Work order: Only one stretch of the data below should be repeated: the lines from the line containing "som tabel (vis" through the line containing "Skift type |![grønt", inclusive, exactly as they are.

Source records START

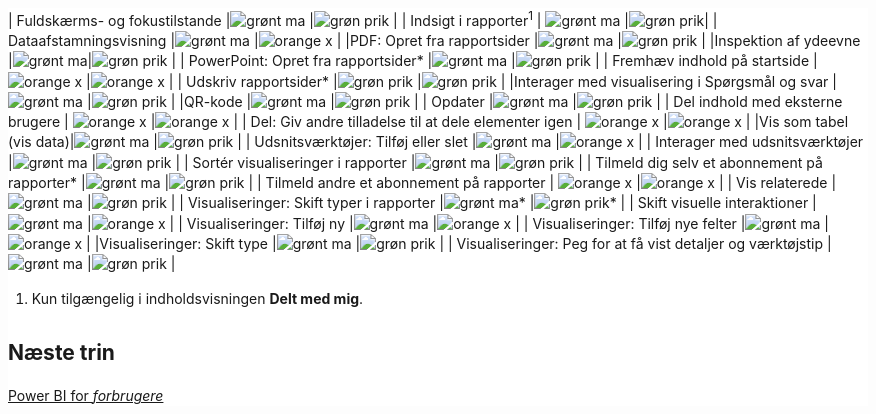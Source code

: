 | Fuldskærms- og fokustilstande   |![grønt ma](media/end-user-features/green-mwo.png) |![grøn prik](media/end-user-license/power-bi-green-dot.png) |
|  Indsigt i rapporter<sup>1</sup>  | ![grønt ma](media/end-user-features/green-mwo.png)  |![grøn prik](media/end-user-license/power-bi-green-dot.png)| 
| Dataafstamningsvisning  |![grønt ma](media/end-user-features/green-mwo.png) |![orange x](media/end-user-features/orange-x.png) |
|PDF: Opret fra rapportsider |![grønt ma](media/end-user-features/green-mwo.png) |![grøn prik](media/end-user-license/power-bi-green-dot.png)  |
|Inspektion af ydeevne |![grønt ma](media/end-user-features/green-mwo.png)|![grøn prik](media/end-user-license/power-bi-green-dot.png) |
| PowerPoint: Opret fra rapportsider*   |![grønt ma](media/end-user-features/green-mwo.png) |![grøn prik](media/end-user-license/power-bi-green-dot.png) |
|  Fremhæv indhold på startside  | ![orange x](media/end-user-features/orange-x.png)  |![orange x](media/end-user-features/orange-x.png) | 
| Udskriv rapportsider* |![grøn prik](media/end-user-license/power-bi-green-dot.png) |![grøn prik](media/end-user-license/power-bi-green-dot.png) |
|Interager med visualisering i Spørgsmål og svar |![grønt ma](media/end-user-features/green-mwo.png) |![grøn prik](media/end-user-license/power-bi-green-dot.png) |
|QR-kode |![grønt ma](media/end-user-features/green-mwo.png) |![grøn prik](media/end-user-license/power-bi-green-dot.png) |
|  Opdater  |![grønt ma](media/end-user-features/green-mwo.png) |![grøn prik](media/end-user-license/power-bi-green-dot.png) |
|  Del indhold med eksterne brugere  | ![orange x](media/end-user-features/orange-x.png)  |![orange x](media/end-user-features/orange-x.png) | 
| Del: Giv andre tilladelse til at dele elementer igen | ![orange x](media/end-user-features/orange-x.png)  |![orange x](media/end-user-features/orange-x.png) | 
|Vis som tabel (vis data)|![grønt ma](media/end-user-features/green-mwo.png) |![grøn prik](media/end-user-license/power-bi-green-dot.png) |
|  Udsnitsværktøjer: Tilføj eller slet  |![grønt ma](media/end-user-features/green-mwo.png) |![orange x](media/end-user-features/orange-x.png) |
| Interager med udsnitsværktøjer |![grønt ma](media/end-user-features/green-mwo.png) |![grøn prik](media/end-user-license/power-bi-green-dot.png) |
|  Sortér visualiseringer i rapporter  |![grønt ma](media/end-user-features/green-mwo.png) |![grøn prik](media/end-user-license/power-bi-green-dot.png) |
|  Tilmeld dig selv et abonnement på rapporter* |![grønt ma](media/end-user-features/green-mwo.png) |![grøn prik](media/end-user-license/power-bi-green-dot.png) |
|  Tilmeld andre et abonnement på rapporter  | ![orange x](media/end-user-features/orange-x.png)  |![orange x](media/end-user-features/orange-x.png) | 
|  Vis relaterede |![grønt ma](media/end-user-features/green-mwo.png) |![grøn prik](media/end-user-license/power-bi-green-dot.png) |
|  Visualiseringer: Skift typer i rapporter  |![grønt ma](media/end-user-features/green-mwo.png)* |![grøn prik](media/end-user-license/power-bi-green-dot.png)* |
|  Skift visuelle interaktioner  |![grønt ma](media/end-user-features/green-mwo.png)  |![orange x](media/end-user-features/orange-x.png) |
|  Visualiseringer: Tilføj ny  |![grønt ma](media/end-user-features/green-mwo.png)  |![orange x](media/end-user-features/orange-x.png) |
|  Visualiseringer: Tilføj nye felter  |![grønt ma](media/end-user-features/green-mwo.png)   |![orange x](media/end-user-features/orange-x.png) |
|Visualiseringer: Skift type |![grønt ma](media/end-user-features/green-mwo.png)  |![grøn prik](media/end-user-license/power-bi-green-dot.png) |
| Visualiseringer: Peg for at få vist detaljer og værktøjstip  |![grønt ma](media/end-user-features/green-mwo.png)  |![grøn prik](media/end-user-license/power-bi-green-dot.png) |


1. Kun tilgængelig i indholdsvisningen **Delt med mig**. 


## <a name="next-steps"></a>Næste trin
[Power BI for *forbrugere*](end-user-consumer.md)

Source records END

Output of the exercise:
|Vis som tabel (vis data)|![grønt ma](media/end-user-features/green-mwo.png) |![grøn prik](media/end-user-license/power-bi-green-dot.png) |
|  Udsnitsværktøjer: Tilføj eller slet  |![grønt ma](media/end-user-features/green-mwo.png) |![orange x](media/end-user-features/orange-x.png) |
| Interager med udsnitsværktøjer |![grønt ma](media/end-user-features/green-mwo.png) |![grøn prik](media/end-user-license/power-bi-green-dot.png) |
|  Sortér visualiseringer i rapporter  |![grønt ma](media/end-user-features/green-mwo.png) |![grøn prik](media/end-user-license/power-bi-green-dot.png) |
|  Tilmeld dig selv et abonnement på rapporter* |![grønt ma](media/end-user-features/green-mwo.png) |![grøn prik](media/end-user-license/power-bi-green-dot.png) |
|  Tilmeld andre et abonnement på rapporter  | ![orange x](media/end-user-features/orange-x.png)  |![orange x](media/end-user-features/orange-x.png) | 
|  Vis relaterede |![grønt ma](media/end-user-features/green-mwo.png) |![grøn prik](media/end-user-license/power-bi-green-dot.png) |
|  Visualiseringer: Skift typer i rapporter  |![grønt ma](media/end-user-features/green-mwo.png)* |![grøn prik](media/end-user-license/power-bi-green-dot.png)* |
|  Skift visuelle interaktioner  |![grønt ma](media/end-user-features/green-mwo.png)  |![orange x](media/end-user-features/orange-x.png) |
|  Visualiseringer: Tilføj ny  |![grønt ma](media/end-user-features/green-mwo.png)  |![orange x](media/end-user-features/orange-x.png) |
|  Visualiseringer: Tilføj nye felter  |![grønt ma](media/end-user-features/green-mwo.png)   |![orange x](media/end-user-features/orange-x.png) |
|Visualiseringer: Skift type |![grønt ma](media/end-user-features/green-mwo.png)  |![grøn prik](media/end-user-license/power-bi-green-dot.png) |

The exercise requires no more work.